Task statement: For the records below, say how many lines contain the string "begin". Give the number only.

Excerpts from a dataset:

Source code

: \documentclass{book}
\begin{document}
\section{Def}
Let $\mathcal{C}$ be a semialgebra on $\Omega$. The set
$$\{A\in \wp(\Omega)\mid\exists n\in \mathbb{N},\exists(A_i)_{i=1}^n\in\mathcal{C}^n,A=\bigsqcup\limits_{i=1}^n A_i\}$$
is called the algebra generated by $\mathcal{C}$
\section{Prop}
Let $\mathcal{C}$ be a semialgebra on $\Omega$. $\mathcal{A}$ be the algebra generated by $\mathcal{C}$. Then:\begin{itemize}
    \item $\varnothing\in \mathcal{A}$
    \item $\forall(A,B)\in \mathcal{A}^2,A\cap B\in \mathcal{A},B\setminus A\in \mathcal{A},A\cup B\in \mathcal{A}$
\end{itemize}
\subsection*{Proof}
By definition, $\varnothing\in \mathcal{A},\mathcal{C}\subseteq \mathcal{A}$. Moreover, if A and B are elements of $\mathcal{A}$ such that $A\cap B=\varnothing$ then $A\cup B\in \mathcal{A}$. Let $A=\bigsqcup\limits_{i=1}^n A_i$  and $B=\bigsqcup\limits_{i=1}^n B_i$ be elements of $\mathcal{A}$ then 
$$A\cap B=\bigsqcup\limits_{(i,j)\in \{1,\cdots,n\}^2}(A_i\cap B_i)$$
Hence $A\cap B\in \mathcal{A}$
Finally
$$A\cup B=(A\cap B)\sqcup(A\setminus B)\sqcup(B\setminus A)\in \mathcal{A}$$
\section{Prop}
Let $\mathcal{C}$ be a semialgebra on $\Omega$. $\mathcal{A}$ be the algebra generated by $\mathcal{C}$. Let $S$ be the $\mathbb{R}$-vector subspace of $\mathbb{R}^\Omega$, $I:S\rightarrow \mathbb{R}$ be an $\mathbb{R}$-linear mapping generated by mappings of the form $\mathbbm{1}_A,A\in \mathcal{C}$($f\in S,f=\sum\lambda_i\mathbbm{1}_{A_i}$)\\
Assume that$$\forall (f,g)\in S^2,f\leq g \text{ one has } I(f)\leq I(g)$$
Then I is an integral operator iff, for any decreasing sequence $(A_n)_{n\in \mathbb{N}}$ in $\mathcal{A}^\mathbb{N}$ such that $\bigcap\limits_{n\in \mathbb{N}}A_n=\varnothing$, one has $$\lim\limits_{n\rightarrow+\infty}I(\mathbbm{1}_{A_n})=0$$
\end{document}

Finished exercise: 2